MATERIAL PROVIDED START

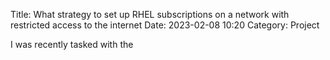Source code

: Title: What strategy to set up RHEL subscriptions on a network with restricted access to the internet
Date: 2023-02-08 10:20
Category: Project

I was recently tasked with the  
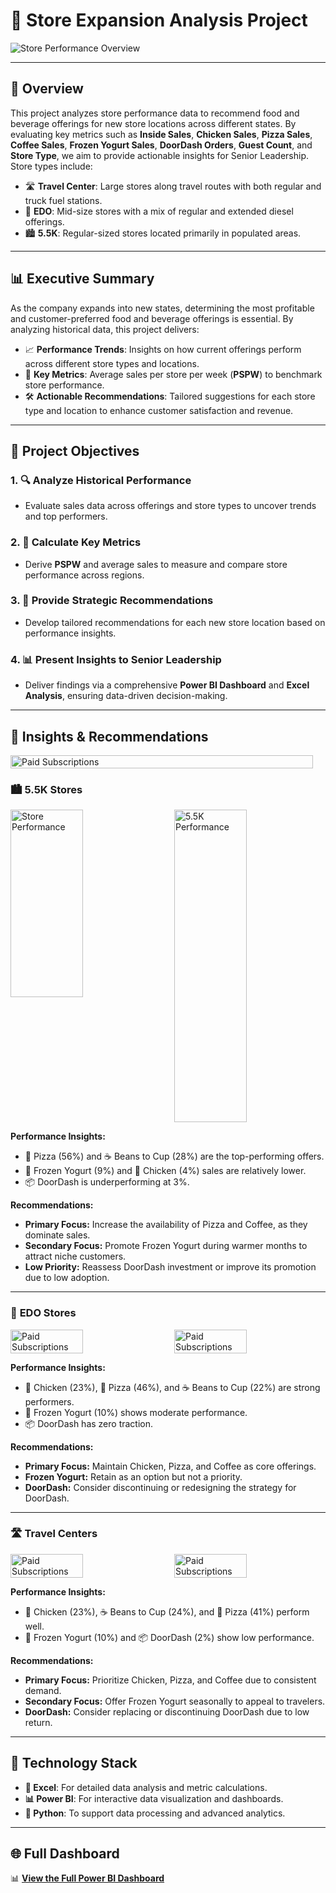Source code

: # 🏬 **Store Expansion Analysis Project**  
![Store Performance Overview](https://github.com/Gkkumar2/Food-Beverage-Store-Expand-Analysis/blob/main/screen%20shots/dsh.png)  

---

## 📄 **Overview**  
This project analyzes store performance data to recommend food and beverage offerings for new store locations across different states. By evaluating key metrics such as **Inside Sales**, **Chicken Sales**, **Pizza Sales**, **Coffee Sales**, **Frozen Yogurt Sales**, **DoorDash Orders**, **Guest Count**, and **Store Type**, we aim to provide actionable insights for Senior Leadership. Store types include:
- 🛣️ **Travel Center**: Large stores along travel routes with both regular and truck fuel stations.
- 🚚 **EDO**: Mid-size stores with a mix of regular and extended diesel offerings.
- 🏙️ **5.5K**: Regular-sized stores located primarily in populated areas.

---

## 📊 **Executive Summary**  
As the company expands into new states, determining the most profitable and customer-preferred food and beverage offerings is essential. By analyzing historical data, this project delivers:
- 📈 **Performance Trends**: Insights on how current offerings perform across different store types and locations.
- 🔑 **Key Metrics**: Average sales per store per week (**PSPW**) to benchmark store performance.
- 🛠️ **Actionable Recommendations**: Tailored suggestions for each store type and location to enhance customer satisfaction and revenue.

---

## 🎯 **Project Objectives**

### 1. **🔍 Analyze Historical Performance**  
   - Evaluate sales data across offerings and store types to uncover trends and top performers.

### 2. **📏 Calculate Key Metrics**  
   - Derive **PSPW** and average sales to measure and compare store performance across regions.

### 3. **📢 Provide Strategic Recommendations**  
   - Develop tailored recommendations for each new store location based on performance insights.

### 4. **📊 Present Insights to Senior Leadership**  
   - Deliver findings via a comprehensive **Power BI Dashboard** and **Excel Analysis**, ensuring data-driven decision-making.

---

## 📜 **Insights & Recommendations**  

<div style="display: flex; justify-content: space-between;">
    <img src="https://github.com/Gkkumar2/Food-Beverage-Store-Expand-Analysis/blob/main/screen%20shots/sales.png" alt="Paid Subscriptions" style="width: 98%;">
</div>

### 🏙️ **5.5K Stores**  
<div style="display: flex; justify-content: space-between;">
    <img src="https://github.com/Gkkumar2/Food-Beverage-Store-Expand-Analysis/blob/main/screen%20shots/store.png" alt="Store Performance" style="width: 48%; height: 300px; object-fit: cover;">
    <img src="https://github.com/Gkkumar2/Food-Beverage-Store-Expand-Analysis/blob/main/screen%20shots/avg%205.5k.png" alt="5.5K Performance" style="width: 48%; height: 500px; object-fit: cover;">
</div>


**Performance Insights:**  
- 🍕 Pizza (56%) and ☕ Beans to Cup (28%) are the top-performing offers.  
- 🍦 Frozen Yogurt (9%) and 🍗 Chicken (4%) sales are relatively lower.  
- 📦 DoorDash is underperforming at 3%.  

**Recommendations:**  
- **Primary Focus:** Increase the availability of Pizza and Coffee, as they dominate sales.  
- **Secondary Focus:** Promote Frozen Yogurt during warmer months to attract niche customers.  
- **Low Priority:** Reassess DoorDash investment or improve its promotion due to low adoption.

---

### 🚚 **EDO Stores**  
<div style="display: flex; justify-content: space-between;">
    <img src="https://github.com/Gkkumar2/Food-Beverage-Store-Expand-Analysis/blob/main/screen%20shots/store.png" alt="Paid Subscriptions" style="width: 48%;">
    <img src="https://github.com/Gkkumar2/Food-Beverage-Store-Expand-Analysis/blob/main/screen%20shots/avg%20EDO.png" alt="Paid Subscriptions" style="width: 48%;">
</div>

**Performance Insights:**  
- 🍗 Chicken (23%), 🍕 Pizza (46%), and ☕ Beans to Cup (22%) are strong performers.  
- 🍦 Frozen Yogurt (10%) shows moderate performance.  
- 📦 DoorDash has zero traction.  

**Recommendations:**  
- **Primary Focus:** Maintain Chicken, Pizza, and Coffee as core offerings.  
- **Frozen Yogurt:** Retain as an option but not a priority.  
- **DoorDash:** Consider discontinuing or redesigning the strategy for DoorDash.

---

### 🛣️ **Travel Centers**  
<div style="display: flex; justify-content: space-between;">
    <img src="https://github.com/Gkkumar2/Food-Beverage-Store-Expand-Analysis/blob/main/screen%20shots/store.png" alt="Paid Subscriptions" style="width: 48%;">
    <img src="https://github.com/Gkkumar2/Food-Beverage-Store-Expand-Analysis/blob/main/screen%20shots/travel.png" alt="Paid Subscriptions" style="width: 48%;">
</div>

**Performance Insights:**  
- 🍗 Chicken (23%), ☕ Beans to Cup (24%), and 🍕 Pizza (41%) perform well.  
- 🍦 Frozen Yogurt (10%) and 📦 DoorDash (2%) show low performance.  

**Recommendations:**  
- **Primary Focus:** Prioritize Chicken, Pizza, and Coffee due to consistent demand.  
- **Secondary Focus:** Offer Frozen Yogurt seasonally to appeal to travelers.  
- **DoorDash:** Consider replacing or discontinuing DoorDash due to low return.

---

## 🚀 **Technology Stack**
- **🧮 Excel**: For detailed data analysis and metric calculations.
- **📊 Power BI**: For interactive data visualization and dashboards.
- **🐍 Python**: To support data processing and advanced analytics.

---
## 🌐 **Full Dashboard**  
📊 **[View the Full Power BI Dashboard](https://app.powerbi.com/links/585ETb949U?ctid=b0abd1ed-4966-4274-9f19-59dd663e81f5&pbi_source=linkShare&bookmarkGuid=9c725a2e-a97c-46eb-a0a8-2bb50eee0d27)**  


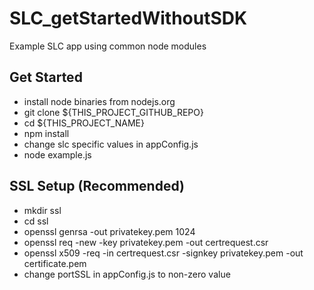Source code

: SLC_getStartedWithoutSDK
============================

Example SLC app using common node modules

Get Started
------------
  * install node binaries from nodejs.org
  * git clone ${THIS_PROJECT_GITHUB_REPO}
  * cd ${THIS_PROJECT_NAME}
  * npm install
  * change slc specific values in appConfig.js
  * node example.js

SSL Setup (Recommended)
------------
  * mkdir ssl
  * cd ssl
  * openssl genrsa -out privatekey.pem 1024
  * openssl req -new -key privatekey.pem -out certrequest.csr
  * openssl x509 -req -in certrequest.csr -signkey privatekey.pem -out certificate.pem
  * change portSSL in appConfig.js to non-zero value
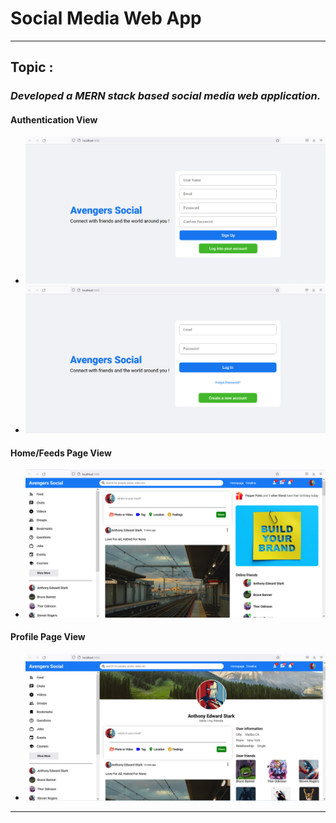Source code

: # **Social Media Web App**
---
## **Topic :**
### _Developed a MERN stack based social media web application._


#### **Authentication View**
 - ![SignUp Page](https://github.com/Sheriffwoody31/Social-Media-Web-App/blob/main/Social%20WebAPP/demo%20pictures/register.jpeg)
 - ![SignIn Page](https://github.com/Sheriffwoody31/Social-Media-Web-App/blob/main/Social%20WebAPP/demo%20pictures/login.jpeg) 

#### **Home/Feeds Page View**
 - ![Home Page](https://github.com/Sheriffwoody31/Social-Media-Web-App/blob/main/Social%20WebAPP/demo%20pictures/home.jpeg)

#### **Profile Page View**
 - ![SignUp Page](https://github.com/Sheriffwoody31/Social-Media-Web-App/blob/main/Social%20WebAPP/demo%20pictures/profile.jpeg)

----
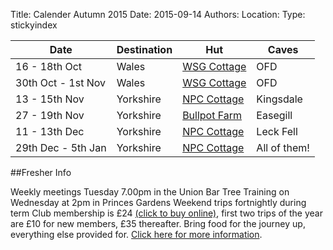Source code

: Title: Calender Autumn 2015
Date: 2015-09-14
Authors:
Location:
Type: stickyindex

|Date              | Destination| Hut                                                                                  | Caves        |
| ---              |  ---       | ---                                                                                  |  ---         |
|16 - 18th Oct     | Wales      | [WSG Cottage](http://www.wsg.org.uk/html/cottage.htm)                                | OFD          |
|30th Oct - 1st Nov| Wales      | [WSG Cottage](http://www.wsg.org.uk/html/cottage.htm)                                | OFD          |
|13 - 15th Nov     | Yorkshire  | [NPC Cottage](http://www.northernpennineclub.org.uk/greenclose/greenclose.htm)       | Kingsdale    |
|27 - 19th Nov     | Yorkshire  | [Bullpot Farm](http://www.rrcpc.org.uk/wordpress/accommodation-booking/bullpot-farm) | Easegill     |
|11 - 13th Dec     | Yorkshire  | [NPC Cottage](http://www.northernpennineclub.org.uk/greenclose/greenclose.htm)       | Leck Fell    |
|29th Dec - 5th Jan| Yorkshire  | [NPC Cottage](http://www.northernpennineclub.org.uk/greenclose/greenclose.htm)       | All of them! |

##Fresher Info

Weekly meetings Tuesday 7.00pm in the Union Bar
Tree Training on Wednesday at 2pm in Princes Gardens
Weekend trips fortnightly during term
Club membership is £24 [(click to buy online)](https://www.imperialcollegeunion.org/shop/club-society-project-products/caving-products/10187/caving-membership-15-16), first two trips of the year are £10 for new members, £35 thereafter. Bring food for the journey up, everything else provided for. [Click here for more information]({filename}/pages/clubinfo.md).
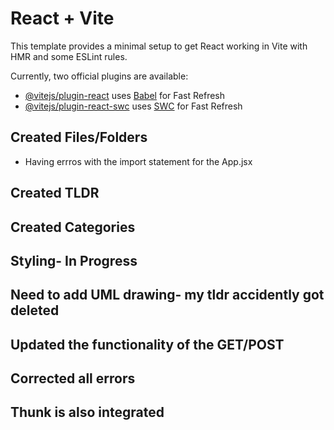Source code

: # React + Vite

This template provides a minimal setup to get React working in Vite with HMR and some ESLint rules.

Currently, two official plugins are available:

- [@vitejs/plugin-react](https://github.com/vitejs/vite-plugin-react/blob/main/packages/plugin-react/README.md) uses [Babel](https://babeljs.io/) for Fast Refresh
- [@vitejs/plugin-react-swc](https://github.com/vitejs/vite-plugin-react-swc) uses [SWC](https://swc.rs/) for Fast Refresh

## Created Files/Folders

- Having errros with the import statement for the App.jsx

## Created TLDR

## Created Categories

## Styling- In Progress

## Need to add UML drawing- my tldr accidently got deleted

## Updated the functionality of the GET/POST

## Corrected all errors

## Thunk is also integrated



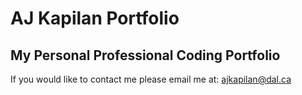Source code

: # AJ Kapilan Portfolio
## My Personal Professional Coding Portfolio

If you would like to contact me please email me at:
[ajkapilan@dal.ca](mailto:ajkapilan@dal.ca)

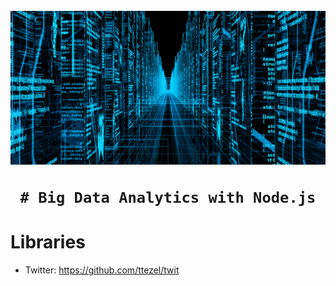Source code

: <h1 align="center">
	<br><img src="logo.jpg" alt="logo"><br>

	# Big Data Analytics with Node.js
</h1>



# Libraries

* Twitter: https://github.com/ttezel/twit
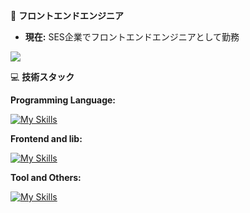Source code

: 🚀 **フロントエンドエンジニア**  

-  **現在:** SES企業でフロントエンドエンジニアとして勤務  

![](https://github-readme-stats.vercel.app/api/top-langs/?username=yasufumimyoi&theme=dark&hide_border=false&include_all_commits=false&count_private=false&layout=compact)

💻 **技術スタック** <br>

**Programming Language:**<br>

[![My Skills](https://skillicons.dev/icons?i=html,css,sass,js,typescript)](https://skillicons.dev)

**Frontend and lib:**

[![My Skills](https://skillicons.dev/icons?i=react,nextjs,remix)](https://skillicons.dev)

**Tool and Others:** 

[![My Skills](https://skillicons.dev/icons?i=vite,figma,docker)](https://skillicons.dev)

MATERIAL PROVIDED END

_EXERCISE INSTRUCTIONS_
Return every line of the listing that has the word "install" in it.

_OUTPUT_
  * install node binaries from nodejs.org
  * npm install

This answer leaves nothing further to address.